— Task directions —
Read the data below. Every line holding the string "RBCC" must be copied.

※

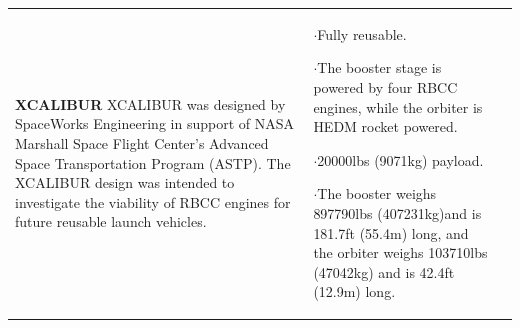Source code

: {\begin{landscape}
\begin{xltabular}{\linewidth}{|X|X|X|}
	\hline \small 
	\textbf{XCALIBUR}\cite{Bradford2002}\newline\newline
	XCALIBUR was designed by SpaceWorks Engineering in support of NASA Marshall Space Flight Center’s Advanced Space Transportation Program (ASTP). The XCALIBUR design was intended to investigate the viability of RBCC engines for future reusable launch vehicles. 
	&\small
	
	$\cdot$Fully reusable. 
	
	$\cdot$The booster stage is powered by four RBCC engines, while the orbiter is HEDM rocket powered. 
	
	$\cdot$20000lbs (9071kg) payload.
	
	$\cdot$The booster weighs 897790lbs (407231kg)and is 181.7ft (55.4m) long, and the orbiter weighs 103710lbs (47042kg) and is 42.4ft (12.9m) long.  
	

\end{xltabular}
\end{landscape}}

※

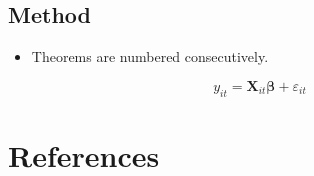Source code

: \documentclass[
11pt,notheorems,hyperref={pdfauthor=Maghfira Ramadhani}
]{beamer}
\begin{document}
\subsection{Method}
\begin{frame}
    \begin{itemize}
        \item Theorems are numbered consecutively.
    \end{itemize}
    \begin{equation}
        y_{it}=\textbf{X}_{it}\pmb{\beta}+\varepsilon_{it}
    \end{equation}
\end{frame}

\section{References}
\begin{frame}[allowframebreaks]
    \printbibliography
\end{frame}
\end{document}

※

— The answer —
	XCALIBUR was designed by SpaceWorks Engineering in support of NASA Marshall Space Flight Center’s Advanced Space Transportation Program (ASTP). The XCALIBUR design was intended to investigate the viability of RBCC engines for future reusable launch vehicles. 
	$\cdot$The booster stage is powered by four RBCC engines, while the orbiter is HEDM rocket powered. 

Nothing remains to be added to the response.